Why The Trade War Won't Sink The Stock Market

 | May 24, 2019 03:04AM ET

This post was written exclusively for Investing.com.

The stock market has been resilient in the face of the rising trade tensions between the U.S. and China, with the S&P 500 falling about 5% from its May 3 close of 2,945.64. Certainly not a massive decline given all the warnings of economic doom that a potential trade war could have on the U.S., China, and the global economy. Is it the calm before the storm, or will the rising tensions have a much smaller effect than some dread? At this point, with the S&P 500 still trading near its all-time highs, it is hard to get nervous.
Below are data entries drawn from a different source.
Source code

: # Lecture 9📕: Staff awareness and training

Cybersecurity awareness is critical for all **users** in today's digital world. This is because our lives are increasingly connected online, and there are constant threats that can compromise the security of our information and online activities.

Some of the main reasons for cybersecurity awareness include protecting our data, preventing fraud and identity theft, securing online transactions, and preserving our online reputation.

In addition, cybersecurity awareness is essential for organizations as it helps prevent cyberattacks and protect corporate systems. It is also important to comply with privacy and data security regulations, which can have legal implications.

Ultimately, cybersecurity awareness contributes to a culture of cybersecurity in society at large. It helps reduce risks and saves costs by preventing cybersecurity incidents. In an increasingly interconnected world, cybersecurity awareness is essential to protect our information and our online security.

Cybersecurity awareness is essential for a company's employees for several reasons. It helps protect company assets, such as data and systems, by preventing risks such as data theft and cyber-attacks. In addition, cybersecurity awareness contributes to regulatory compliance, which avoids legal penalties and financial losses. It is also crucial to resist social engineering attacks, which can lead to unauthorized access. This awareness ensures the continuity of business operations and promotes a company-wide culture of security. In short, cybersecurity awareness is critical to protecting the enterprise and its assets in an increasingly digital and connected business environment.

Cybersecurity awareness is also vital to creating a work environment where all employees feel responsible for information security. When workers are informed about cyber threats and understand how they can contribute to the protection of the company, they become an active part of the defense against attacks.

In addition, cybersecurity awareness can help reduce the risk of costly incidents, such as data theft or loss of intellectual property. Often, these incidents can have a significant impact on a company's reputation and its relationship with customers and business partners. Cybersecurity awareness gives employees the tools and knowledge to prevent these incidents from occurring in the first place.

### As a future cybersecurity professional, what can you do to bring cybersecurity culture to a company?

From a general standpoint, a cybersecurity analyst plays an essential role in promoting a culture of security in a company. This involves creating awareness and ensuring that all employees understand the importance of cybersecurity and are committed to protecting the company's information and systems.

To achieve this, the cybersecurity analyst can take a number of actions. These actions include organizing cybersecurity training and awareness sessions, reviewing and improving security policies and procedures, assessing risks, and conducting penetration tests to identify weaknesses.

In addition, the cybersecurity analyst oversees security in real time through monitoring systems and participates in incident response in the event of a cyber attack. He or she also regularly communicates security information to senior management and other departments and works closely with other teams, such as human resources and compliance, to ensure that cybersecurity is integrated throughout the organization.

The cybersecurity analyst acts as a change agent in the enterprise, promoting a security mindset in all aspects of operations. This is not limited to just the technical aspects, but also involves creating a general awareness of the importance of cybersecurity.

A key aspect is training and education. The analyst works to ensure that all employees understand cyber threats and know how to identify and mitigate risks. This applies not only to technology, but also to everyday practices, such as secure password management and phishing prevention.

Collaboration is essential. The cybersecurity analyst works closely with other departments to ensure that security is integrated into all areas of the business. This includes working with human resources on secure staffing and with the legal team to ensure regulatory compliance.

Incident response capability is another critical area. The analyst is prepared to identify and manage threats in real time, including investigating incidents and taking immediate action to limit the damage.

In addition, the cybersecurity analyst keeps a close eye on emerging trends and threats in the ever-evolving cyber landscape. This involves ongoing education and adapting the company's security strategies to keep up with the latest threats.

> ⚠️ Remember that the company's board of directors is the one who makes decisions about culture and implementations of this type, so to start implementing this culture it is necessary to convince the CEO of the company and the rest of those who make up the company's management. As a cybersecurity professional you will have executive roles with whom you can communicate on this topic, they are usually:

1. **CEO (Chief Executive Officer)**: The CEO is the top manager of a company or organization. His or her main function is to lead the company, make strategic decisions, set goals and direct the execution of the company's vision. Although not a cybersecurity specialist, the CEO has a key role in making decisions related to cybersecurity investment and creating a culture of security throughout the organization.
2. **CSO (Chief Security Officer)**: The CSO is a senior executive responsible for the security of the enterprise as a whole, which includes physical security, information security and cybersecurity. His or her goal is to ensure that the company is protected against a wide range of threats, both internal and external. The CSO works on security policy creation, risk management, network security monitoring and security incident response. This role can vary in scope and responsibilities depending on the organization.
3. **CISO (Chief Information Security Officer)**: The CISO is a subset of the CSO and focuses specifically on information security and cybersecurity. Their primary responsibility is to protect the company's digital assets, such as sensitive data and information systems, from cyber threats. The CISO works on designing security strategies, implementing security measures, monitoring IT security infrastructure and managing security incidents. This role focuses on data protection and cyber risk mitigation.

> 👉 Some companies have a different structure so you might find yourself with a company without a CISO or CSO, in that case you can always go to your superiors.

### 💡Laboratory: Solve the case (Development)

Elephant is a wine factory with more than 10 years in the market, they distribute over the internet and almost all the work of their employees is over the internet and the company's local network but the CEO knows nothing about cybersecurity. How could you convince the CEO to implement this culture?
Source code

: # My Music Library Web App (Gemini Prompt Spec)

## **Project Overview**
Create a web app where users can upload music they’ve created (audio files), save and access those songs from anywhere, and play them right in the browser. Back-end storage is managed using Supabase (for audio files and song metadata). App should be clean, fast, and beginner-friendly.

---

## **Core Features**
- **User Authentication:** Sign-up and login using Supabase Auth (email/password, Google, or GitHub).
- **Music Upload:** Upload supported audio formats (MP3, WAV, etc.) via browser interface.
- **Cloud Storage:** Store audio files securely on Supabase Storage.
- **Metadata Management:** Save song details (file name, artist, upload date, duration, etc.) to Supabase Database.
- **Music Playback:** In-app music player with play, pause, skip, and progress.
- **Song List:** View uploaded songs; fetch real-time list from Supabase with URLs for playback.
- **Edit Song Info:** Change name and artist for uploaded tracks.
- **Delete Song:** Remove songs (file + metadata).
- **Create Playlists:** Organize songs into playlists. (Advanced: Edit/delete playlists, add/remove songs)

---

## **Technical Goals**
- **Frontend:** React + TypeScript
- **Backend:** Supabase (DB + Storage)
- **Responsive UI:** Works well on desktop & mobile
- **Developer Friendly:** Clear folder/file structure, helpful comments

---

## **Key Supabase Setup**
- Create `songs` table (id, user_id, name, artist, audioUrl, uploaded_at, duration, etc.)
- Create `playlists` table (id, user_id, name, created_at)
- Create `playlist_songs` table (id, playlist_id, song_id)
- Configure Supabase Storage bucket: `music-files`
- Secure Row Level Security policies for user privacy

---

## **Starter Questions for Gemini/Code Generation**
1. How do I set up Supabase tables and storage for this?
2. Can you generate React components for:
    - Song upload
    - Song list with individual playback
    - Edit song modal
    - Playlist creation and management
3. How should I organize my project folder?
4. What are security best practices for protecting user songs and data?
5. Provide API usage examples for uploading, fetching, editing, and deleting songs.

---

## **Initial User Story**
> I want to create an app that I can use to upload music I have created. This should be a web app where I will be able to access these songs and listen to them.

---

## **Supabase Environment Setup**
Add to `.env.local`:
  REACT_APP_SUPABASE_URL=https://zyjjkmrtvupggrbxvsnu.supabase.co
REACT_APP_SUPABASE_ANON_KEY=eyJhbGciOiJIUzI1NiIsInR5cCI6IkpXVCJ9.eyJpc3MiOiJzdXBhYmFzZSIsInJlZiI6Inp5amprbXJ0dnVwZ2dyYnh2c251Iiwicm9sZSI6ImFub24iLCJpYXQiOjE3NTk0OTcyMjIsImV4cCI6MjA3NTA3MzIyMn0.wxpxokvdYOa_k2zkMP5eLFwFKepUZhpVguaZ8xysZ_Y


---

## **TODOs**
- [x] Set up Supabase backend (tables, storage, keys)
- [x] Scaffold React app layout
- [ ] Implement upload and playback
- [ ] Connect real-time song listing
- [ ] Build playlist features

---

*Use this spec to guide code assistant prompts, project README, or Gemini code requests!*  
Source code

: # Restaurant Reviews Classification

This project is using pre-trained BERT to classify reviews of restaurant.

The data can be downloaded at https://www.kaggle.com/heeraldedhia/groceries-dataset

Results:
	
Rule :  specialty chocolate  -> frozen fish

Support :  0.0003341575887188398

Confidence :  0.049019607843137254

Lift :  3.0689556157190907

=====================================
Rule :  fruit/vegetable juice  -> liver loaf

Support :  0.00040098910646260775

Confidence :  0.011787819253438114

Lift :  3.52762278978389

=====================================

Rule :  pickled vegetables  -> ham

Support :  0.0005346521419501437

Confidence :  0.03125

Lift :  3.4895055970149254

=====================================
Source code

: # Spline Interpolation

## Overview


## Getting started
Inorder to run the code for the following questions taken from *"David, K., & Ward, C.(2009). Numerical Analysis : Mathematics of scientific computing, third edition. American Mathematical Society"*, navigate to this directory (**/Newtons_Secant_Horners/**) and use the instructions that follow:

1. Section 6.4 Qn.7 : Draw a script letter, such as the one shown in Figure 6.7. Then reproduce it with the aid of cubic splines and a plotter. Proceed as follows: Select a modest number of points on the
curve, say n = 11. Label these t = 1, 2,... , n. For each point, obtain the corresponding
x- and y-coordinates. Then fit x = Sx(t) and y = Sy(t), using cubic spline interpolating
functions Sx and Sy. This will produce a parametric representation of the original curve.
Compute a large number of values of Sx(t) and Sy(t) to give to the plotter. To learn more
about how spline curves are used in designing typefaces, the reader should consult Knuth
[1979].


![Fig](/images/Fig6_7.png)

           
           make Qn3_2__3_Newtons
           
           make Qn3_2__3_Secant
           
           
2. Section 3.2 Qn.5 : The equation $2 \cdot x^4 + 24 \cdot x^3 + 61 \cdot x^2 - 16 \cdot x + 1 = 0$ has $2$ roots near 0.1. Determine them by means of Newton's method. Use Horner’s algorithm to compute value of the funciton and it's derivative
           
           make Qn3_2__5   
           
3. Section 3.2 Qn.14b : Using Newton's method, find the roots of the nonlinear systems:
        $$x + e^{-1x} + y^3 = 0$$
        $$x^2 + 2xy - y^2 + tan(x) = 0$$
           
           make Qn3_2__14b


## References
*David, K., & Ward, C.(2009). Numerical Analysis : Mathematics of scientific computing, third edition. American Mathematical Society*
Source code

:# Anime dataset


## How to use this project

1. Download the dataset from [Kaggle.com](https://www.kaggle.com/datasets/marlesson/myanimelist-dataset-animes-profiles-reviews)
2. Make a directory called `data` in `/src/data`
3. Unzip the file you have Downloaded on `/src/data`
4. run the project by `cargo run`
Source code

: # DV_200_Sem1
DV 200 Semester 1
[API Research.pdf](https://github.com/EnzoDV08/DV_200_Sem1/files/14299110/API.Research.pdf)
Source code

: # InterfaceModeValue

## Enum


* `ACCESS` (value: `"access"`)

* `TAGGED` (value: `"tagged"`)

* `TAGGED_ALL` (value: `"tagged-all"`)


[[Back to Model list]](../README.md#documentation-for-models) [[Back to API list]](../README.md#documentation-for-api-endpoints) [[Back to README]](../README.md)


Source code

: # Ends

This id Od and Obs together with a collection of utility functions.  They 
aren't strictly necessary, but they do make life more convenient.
Despite the dire proclamations, it seems entirely possible that a trade war may not have a big hit on the U.S. economy. The most obvious reason: the value of the Chinese currency itself, the renminbi, also known as the yuan. Since the trade war started in 2018, the yuan has devalued by as much as 11% versus the dollar. A cheaper currency may very well soften the blow or even neutralize any tariffs imposed on China by the U.S.

Still, investors are nervous a trade war could hurt earnings in the U.S. But even a 4.5% a decline in the S&P 500 estimates forecast by some analysts would leave the S&P 500 trading at 16 times its 2020 estimates, which is below the historical average of one years forward PE of 17 to 18.